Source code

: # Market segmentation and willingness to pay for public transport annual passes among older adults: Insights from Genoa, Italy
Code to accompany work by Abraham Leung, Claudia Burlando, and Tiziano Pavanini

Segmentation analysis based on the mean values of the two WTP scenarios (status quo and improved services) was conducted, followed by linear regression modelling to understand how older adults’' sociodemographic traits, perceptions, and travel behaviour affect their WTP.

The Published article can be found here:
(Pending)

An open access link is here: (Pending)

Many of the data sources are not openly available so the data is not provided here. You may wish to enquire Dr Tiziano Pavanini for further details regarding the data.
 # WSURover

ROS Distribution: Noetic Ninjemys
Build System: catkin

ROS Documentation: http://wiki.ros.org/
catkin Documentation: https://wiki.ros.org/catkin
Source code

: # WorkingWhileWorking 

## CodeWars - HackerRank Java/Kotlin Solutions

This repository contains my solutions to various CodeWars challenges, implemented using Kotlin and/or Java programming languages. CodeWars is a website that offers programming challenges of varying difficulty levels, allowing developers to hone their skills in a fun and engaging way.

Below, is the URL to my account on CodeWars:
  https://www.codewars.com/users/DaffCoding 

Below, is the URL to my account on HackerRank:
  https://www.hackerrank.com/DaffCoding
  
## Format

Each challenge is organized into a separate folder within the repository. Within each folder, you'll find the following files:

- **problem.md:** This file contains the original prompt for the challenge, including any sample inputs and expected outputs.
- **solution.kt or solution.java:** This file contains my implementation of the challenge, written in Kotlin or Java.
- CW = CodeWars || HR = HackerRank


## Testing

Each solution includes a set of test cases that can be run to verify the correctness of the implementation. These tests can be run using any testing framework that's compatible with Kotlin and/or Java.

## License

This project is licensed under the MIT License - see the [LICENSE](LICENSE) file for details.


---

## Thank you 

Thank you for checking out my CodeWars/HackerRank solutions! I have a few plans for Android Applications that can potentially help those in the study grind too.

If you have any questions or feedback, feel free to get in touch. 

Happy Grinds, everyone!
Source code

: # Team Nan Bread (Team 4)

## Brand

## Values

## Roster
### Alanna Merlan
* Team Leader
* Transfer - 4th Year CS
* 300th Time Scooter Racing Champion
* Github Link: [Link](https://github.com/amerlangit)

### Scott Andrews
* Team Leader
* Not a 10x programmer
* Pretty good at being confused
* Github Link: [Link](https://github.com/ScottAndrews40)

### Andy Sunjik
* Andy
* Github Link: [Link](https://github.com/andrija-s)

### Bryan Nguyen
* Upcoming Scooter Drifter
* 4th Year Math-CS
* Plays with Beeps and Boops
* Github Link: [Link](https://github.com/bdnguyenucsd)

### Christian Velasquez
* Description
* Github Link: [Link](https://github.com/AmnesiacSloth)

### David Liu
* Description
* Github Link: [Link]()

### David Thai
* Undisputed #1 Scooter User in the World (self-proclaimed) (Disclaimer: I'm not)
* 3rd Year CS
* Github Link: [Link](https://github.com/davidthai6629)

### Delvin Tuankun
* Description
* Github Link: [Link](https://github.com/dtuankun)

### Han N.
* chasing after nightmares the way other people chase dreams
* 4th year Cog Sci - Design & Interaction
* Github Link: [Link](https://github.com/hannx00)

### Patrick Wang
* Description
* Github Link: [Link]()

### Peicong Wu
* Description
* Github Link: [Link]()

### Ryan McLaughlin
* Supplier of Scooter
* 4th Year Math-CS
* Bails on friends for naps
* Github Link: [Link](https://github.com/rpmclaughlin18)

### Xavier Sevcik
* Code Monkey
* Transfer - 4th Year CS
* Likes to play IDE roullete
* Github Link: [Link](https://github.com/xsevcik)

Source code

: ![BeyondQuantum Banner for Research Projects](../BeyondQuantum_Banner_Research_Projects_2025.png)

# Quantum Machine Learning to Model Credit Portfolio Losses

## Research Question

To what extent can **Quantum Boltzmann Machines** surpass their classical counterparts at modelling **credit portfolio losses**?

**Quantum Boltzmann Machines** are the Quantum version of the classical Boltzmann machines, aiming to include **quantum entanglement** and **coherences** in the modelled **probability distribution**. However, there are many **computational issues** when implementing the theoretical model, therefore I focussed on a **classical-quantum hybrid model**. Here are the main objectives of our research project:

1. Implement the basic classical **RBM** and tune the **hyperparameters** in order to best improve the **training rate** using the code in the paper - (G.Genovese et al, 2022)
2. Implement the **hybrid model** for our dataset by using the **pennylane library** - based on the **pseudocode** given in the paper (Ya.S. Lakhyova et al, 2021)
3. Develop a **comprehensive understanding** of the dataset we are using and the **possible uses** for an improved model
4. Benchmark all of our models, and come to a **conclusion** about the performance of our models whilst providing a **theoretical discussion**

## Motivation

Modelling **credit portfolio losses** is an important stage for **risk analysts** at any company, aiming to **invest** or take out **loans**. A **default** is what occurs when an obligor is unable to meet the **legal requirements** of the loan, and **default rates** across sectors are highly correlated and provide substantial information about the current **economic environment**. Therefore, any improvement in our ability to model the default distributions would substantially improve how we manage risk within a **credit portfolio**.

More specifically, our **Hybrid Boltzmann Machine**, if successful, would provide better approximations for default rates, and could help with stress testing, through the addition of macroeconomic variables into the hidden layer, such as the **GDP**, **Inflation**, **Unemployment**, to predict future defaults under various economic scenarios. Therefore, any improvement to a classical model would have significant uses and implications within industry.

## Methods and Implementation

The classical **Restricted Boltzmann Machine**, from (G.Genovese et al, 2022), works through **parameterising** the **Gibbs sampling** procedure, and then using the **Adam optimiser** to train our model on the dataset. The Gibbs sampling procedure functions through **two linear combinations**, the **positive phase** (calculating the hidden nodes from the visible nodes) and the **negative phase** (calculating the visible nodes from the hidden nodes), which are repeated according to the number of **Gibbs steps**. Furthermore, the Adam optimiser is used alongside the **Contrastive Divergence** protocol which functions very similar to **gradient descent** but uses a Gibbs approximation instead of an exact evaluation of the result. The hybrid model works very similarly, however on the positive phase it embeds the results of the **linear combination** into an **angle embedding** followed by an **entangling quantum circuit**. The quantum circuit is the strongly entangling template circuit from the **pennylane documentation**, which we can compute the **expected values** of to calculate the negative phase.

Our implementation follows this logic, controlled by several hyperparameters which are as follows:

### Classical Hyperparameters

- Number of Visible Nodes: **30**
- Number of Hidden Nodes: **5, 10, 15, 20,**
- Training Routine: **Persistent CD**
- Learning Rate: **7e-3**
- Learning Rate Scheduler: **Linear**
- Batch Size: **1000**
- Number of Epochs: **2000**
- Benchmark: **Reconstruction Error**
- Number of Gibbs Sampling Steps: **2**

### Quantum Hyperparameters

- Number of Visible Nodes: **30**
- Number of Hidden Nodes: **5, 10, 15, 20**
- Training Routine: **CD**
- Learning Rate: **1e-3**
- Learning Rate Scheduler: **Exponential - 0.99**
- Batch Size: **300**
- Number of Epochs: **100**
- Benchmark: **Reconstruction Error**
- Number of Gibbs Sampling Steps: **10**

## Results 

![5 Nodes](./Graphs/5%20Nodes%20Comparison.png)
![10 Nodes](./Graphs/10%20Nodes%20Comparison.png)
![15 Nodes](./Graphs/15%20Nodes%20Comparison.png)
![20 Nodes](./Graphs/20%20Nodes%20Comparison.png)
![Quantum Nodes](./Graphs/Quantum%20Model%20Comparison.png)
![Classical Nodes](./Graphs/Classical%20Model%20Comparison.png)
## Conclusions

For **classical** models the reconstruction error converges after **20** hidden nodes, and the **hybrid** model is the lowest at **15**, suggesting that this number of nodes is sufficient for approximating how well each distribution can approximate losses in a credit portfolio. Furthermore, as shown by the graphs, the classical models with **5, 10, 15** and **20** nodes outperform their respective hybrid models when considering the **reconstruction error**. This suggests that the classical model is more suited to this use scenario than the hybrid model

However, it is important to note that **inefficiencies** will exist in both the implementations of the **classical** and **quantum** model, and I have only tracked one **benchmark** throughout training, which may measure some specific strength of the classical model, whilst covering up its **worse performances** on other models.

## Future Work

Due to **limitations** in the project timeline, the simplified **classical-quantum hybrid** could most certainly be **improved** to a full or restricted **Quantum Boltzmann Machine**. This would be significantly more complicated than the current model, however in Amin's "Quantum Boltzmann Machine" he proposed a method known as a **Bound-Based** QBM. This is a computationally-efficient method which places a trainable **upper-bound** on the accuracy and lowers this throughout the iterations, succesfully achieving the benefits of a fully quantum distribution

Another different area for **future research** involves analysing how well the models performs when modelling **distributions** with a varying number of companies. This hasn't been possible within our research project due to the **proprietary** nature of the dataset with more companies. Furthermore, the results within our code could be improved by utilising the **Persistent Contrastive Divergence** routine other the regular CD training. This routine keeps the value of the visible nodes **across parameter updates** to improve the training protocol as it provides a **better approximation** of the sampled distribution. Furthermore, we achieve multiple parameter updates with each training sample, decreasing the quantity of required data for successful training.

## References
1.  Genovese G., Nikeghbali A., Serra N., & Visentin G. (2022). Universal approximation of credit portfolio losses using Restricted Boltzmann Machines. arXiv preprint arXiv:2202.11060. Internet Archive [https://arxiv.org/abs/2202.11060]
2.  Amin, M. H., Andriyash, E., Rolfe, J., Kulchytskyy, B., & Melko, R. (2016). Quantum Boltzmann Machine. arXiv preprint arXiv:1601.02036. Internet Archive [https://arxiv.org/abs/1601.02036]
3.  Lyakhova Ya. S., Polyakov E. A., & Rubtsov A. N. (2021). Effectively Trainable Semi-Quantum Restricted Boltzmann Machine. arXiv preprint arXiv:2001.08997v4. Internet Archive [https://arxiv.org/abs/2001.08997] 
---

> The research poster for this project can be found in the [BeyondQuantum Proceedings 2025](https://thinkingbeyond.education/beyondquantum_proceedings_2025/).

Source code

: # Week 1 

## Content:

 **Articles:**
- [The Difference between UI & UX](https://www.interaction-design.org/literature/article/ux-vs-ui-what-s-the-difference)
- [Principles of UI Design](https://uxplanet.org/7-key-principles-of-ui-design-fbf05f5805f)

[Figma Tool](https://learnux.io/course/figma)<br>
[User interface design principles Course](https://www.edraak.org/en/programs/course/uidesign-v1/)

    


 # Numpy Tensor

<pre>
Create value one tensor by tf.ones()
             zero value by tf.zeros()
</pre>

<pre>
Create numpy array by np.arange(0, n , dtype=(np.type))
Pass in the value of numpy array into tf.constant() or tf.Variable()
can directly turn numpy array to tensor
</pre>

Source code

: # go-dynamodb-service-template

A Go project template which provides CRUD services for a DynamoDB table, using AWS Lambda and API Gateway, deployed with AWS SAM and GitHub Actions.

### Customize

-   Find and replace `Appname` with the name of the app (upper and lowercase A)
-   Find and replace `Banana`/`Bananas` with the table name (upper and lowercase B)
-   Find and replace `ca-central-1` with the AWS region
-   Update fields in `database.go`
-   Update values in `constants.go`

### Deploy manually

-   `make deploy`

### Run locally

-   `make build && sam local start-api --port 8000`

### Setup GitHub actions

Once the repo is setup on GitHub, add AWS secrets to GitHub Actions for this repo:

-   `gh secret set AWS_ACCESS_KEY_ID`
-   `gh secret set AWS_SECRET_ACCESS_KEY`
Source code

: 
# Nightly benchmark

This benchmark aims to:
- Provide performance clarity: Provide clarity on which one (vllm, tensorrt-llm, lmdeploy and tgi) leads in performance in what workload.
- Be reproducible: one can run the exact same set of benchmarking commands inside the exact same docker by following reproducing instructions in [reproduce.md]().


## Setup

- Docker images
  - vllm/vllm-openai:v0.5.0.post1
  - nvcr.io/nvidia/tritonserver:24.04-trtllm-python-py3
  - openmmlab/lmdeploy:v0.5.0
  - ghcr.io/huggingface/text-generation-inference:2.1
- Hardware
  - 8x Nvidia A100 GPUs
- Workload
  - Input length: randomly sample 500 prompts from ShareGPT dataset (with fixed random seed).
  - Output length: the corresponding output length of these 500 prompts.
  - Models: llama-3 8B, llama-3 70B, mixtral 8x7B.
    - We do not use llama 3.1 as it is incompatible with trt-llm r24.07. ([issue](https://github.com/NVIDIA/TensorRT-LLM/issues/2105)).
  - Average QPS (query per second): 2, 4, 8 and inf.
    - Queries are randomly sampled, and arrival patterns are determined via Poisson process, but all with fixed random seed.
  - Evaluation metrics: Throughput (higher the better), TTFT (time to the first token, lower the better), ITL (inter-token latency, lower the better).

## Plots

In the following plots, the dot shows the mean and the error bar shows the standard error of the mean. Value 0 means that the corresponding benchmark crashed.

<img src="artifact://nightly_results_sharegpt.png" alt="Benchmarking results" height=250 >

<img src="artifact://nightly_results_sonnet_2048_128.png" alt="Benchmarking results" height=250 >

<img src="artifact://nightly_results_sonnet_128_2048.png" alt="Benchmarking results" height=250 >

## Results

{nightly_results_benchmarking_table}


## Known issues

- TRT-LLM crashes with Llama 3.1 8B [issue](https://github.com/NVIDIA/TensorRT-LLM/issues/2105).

[EXERCISE AIM] Repeat the material word for word from its opening line up to and including the line containing "An open access link is here: (Pending)".

[FINISHED TASK]
Source code

: # Market segmentation and willingness to pay for public transport annual passes among older adults: Insights from Genoa, Italy
Code to accompany work by Abraham Leung, Claudia Burlando, and Tiziano Pavanini

Segmentation analysis based on the mean values of the two WTP scenarios (status quo and improved services) was conducted, followed by linear regression modelling to understand how older adults’' sociodemographic traits, perceptions, and travel behaviour affect their WTP.

The Published article can be found here:
(Pending)

An open access link is here: (Pending)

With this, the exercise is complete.